> [Task requirements] Gather the lines below that include the string "Jesus", copying each in full.

[Stored data entries]
════════════════

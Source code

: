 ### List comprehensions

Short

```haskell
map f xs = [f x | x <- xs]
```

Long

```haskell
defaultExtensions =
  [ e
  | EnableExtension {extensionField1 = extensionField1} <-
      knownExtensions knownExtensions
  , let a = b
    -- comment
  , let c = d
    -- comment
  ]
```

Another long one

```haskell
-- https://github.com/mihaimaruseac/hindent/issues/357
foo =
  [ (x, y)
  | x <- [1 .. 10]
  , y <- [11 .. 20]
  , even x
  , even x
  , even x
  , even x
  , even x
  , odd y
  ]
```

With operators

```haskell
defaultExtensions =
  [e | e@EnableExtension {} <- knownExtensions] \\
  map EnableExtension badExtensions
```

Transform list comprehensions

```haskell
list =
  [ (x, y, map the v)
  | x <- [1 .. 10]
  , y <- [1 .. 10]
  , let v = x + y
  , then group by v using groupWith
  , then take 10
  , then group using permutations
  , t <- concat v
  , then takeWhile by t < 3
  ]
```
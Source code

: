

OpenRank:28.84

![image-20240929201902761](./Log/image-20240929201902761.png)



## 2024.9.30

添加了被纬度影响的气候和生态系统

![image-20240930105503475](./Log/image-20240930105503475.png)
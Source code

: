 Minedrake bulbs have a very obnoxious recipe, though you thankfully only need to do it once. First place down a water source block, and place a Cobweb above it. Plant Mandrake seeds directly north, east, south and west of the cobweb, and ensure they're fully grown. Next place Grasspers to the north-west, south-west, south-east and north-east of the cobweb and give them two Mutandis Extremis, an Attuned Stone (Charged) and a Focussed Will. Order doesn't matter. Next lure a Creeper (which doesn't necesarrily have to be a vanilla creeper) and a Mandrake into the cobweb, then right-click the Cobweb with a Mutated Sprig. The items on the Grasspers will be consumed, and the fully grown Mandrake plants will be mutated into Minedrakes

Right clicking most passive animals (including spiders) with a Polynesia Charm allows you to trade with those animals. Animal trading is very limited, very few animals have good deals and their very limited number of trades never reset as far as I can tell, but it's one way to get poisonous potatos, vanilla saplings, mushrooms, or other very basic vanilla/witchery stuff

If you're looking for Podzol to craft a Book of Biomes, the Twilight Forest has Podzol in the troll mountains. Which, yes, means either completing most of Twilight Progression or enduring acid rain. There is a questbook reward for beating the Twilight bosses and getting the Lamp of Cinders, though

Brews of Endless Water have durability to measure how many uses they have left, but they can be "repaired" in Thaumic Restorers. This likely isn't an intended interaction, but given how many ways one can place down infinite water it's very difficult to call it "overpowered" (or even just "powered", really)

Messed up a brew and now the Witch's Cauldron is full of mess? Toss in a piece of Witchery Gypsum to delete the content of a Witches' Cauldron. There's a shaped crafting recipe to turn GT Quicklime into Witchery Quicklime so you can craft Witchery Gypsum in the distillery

════════════════

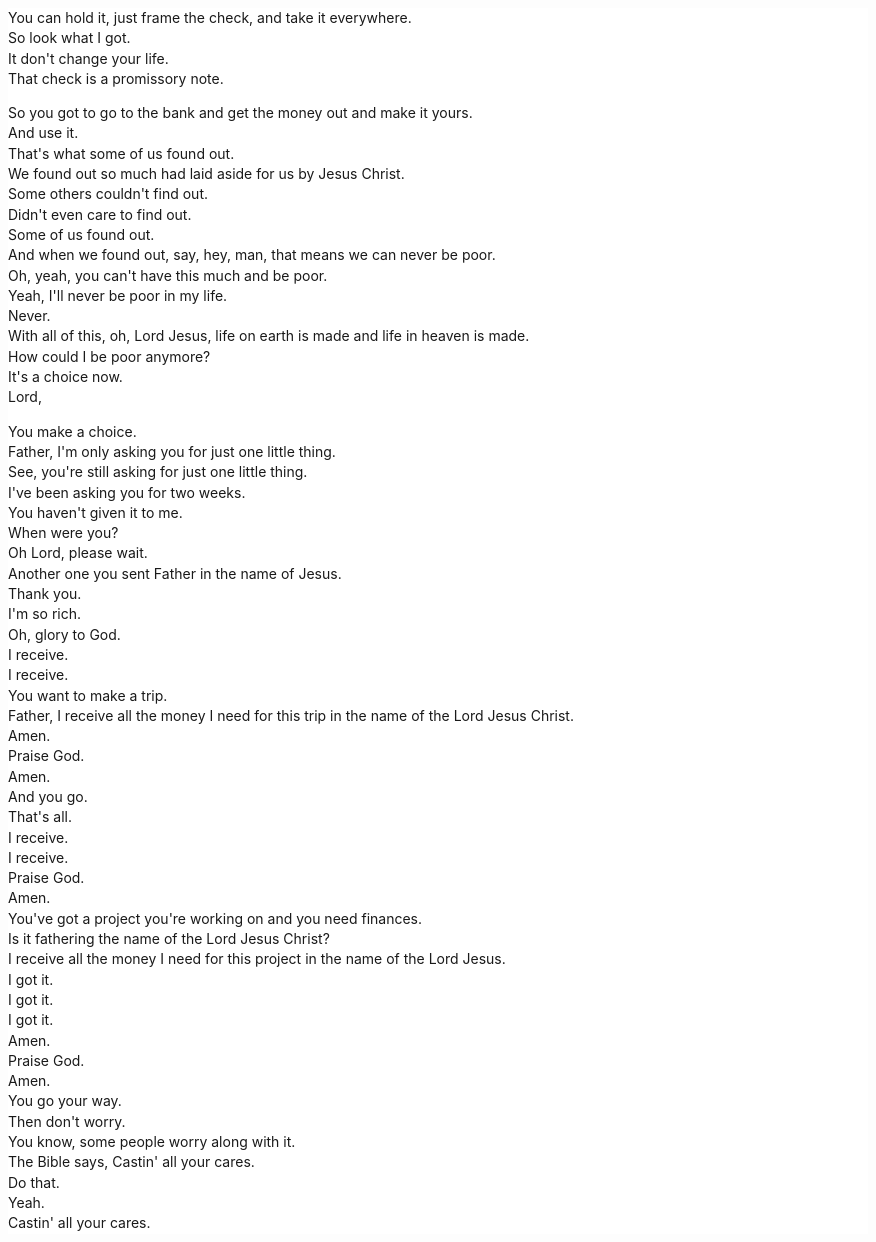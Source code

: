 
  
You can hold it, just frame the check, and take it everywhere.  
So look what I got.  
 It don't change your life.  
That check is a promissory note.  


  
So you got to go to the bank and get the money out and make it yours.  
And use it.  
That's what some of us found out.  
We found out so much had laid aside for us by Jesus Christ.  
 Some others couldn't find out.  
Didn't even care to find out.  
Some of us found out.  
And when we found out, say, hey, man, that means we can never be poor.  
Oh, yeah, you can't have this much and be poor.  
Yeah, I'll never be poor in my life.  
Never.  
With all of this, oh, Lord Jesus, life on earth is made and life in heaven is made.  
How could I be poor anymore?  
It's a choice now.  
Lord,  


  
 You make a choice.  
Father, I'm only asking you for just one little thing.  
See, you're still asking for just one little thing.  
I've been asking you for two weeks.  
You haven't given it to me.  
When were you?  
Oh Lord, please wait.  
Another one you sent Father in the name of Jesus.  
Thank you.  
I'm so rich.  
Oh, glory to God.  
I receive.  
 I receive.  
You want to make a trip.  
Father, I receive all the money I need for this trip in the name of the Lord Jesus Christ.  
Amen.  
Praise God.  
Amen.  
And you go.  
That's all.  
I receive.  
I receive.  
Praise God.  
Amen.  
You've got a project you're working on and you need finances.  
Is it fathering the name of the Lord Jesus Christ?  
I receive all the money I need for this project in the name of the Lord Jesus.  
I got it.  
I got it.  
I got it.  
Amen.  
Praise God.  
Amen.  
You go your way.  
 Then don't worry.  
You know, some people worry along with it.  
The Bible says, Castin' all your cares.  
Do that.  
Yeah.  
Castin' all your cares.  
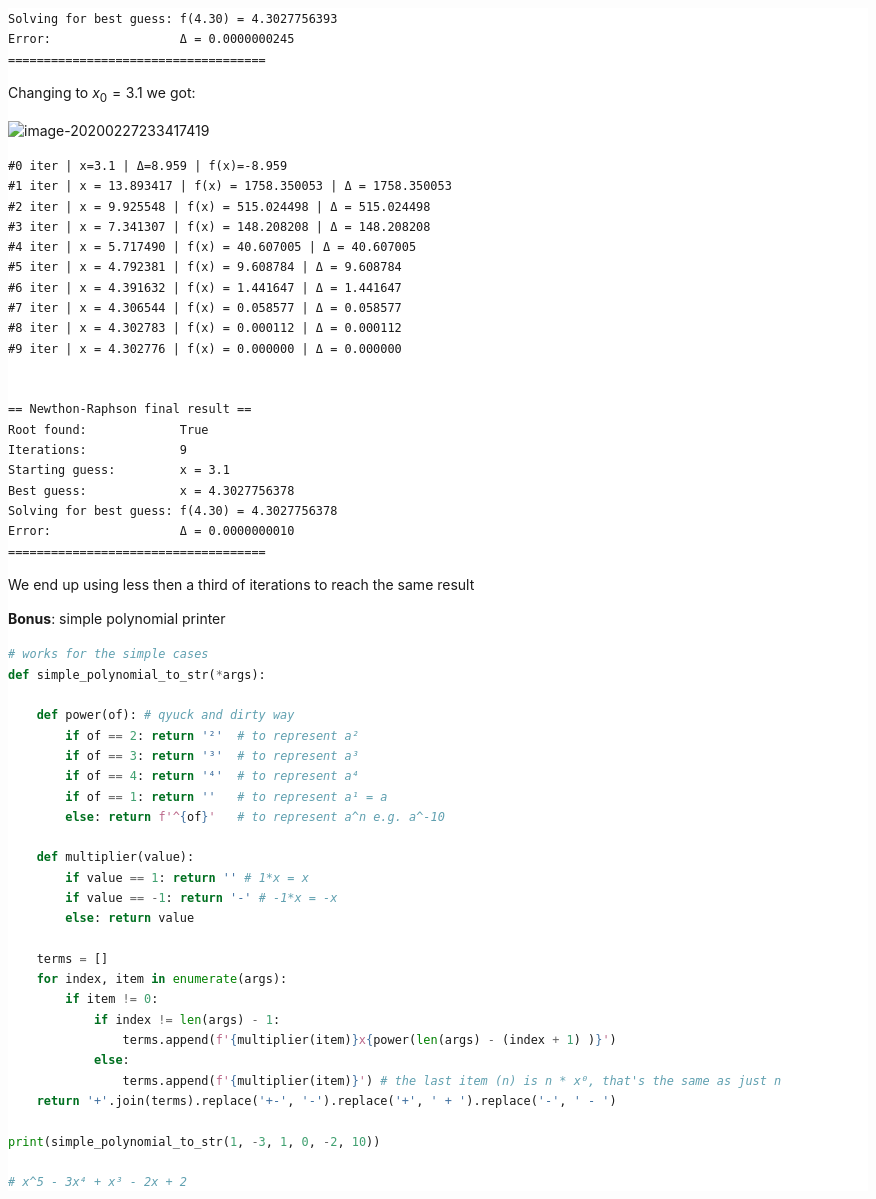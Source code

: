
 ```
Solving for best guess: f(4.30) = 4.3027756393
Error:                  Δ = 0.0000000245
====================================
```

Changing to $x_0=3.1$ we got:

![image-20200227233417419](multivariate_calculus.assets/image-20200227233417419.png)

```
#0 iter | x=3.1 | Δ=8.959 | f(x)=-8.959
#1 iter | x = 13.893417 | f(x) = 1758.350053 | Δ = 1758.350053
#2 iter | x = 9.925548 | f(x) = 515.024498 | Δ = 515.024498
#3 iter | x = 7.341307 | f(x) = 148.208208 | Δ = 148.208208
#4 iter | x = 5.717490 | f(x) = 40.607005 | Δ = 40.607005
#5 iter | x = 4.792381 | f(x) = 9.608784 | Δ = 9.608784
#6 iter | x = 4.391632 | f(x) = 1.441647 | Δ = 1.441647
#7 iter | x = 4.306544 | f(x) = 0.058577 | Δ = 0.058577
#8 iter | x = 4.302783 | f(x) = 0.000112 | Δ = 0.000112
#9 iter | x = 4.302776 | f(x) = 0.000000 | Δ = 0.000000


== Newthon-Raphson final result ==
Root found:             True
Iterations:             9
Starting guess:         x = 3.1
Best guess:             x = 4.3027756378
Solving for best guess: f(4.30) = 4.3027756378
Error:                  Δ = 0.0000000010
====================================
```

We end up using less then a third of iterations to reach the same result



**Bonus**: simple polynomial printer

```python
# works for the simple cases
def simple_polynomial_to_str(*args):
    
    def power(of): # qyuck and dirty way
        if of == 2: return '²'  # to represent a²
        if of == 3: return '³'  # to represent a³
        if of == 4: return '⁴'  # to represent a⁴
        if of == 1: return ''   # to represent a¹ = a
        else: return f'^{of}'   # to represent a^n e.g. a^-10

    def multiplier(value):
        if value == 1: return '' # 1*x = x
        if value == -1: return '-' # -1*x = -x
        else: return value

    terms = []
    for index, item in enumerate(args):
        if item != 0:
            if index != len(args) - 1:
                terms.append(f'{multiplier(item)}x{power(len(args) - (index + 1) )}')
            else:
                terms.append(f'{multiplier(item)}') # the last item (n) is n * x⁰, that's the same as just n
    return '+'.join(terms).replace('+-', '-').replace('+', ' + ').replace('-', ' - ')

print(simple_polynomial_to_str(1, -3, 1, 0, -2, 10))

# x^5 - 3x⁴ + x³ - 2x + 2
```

════════════════

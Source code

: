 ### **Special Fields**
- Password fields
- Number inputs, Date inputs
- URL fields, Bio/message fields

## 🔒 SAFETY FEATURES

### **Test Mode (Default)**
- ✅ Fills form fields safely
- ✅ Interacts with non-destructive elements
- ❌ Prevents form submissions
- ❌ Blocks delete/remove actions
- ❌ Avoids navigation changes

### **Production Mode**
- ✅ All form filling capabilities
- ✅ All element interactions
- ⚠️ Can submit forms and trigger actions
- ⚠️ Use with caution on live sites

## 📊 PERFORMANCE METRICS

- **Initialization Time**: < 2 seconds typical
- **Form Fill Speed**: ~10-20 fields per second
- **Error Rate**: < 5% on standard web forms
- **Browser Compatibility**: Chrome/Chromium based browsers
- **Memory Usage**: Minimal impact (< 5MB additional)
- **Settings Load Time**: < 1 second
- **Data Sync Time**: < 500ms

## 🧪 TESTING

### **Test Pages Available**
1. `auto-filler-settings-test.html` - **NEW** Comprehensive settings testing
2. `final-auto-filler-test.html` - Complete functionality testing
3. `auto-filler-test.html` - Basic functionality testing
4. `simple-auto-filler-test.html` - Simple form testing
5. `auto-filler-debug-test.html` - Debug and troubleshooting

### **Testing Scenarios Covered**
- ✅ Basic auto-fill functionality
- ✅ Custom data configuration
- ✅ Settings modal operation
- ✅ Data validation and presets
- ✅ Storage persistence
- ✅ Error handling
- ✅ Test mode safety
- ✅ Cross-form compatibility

════════════════

> [Your response]
We found out so much had laid aside for us by Jesus Christ.  
With all of this, oh, Lord Jesus, life on earth is made and life in heaven is made.  
Another one you sent Father in the name of Jesus.  
Father, I receive all the money I need for this trip in the name of the Lord Jesus Christ.  
Is it fathering the name of the Lord Jesus Christ?  
I receive all the money I need for this project in the name of the Lord Jesus.  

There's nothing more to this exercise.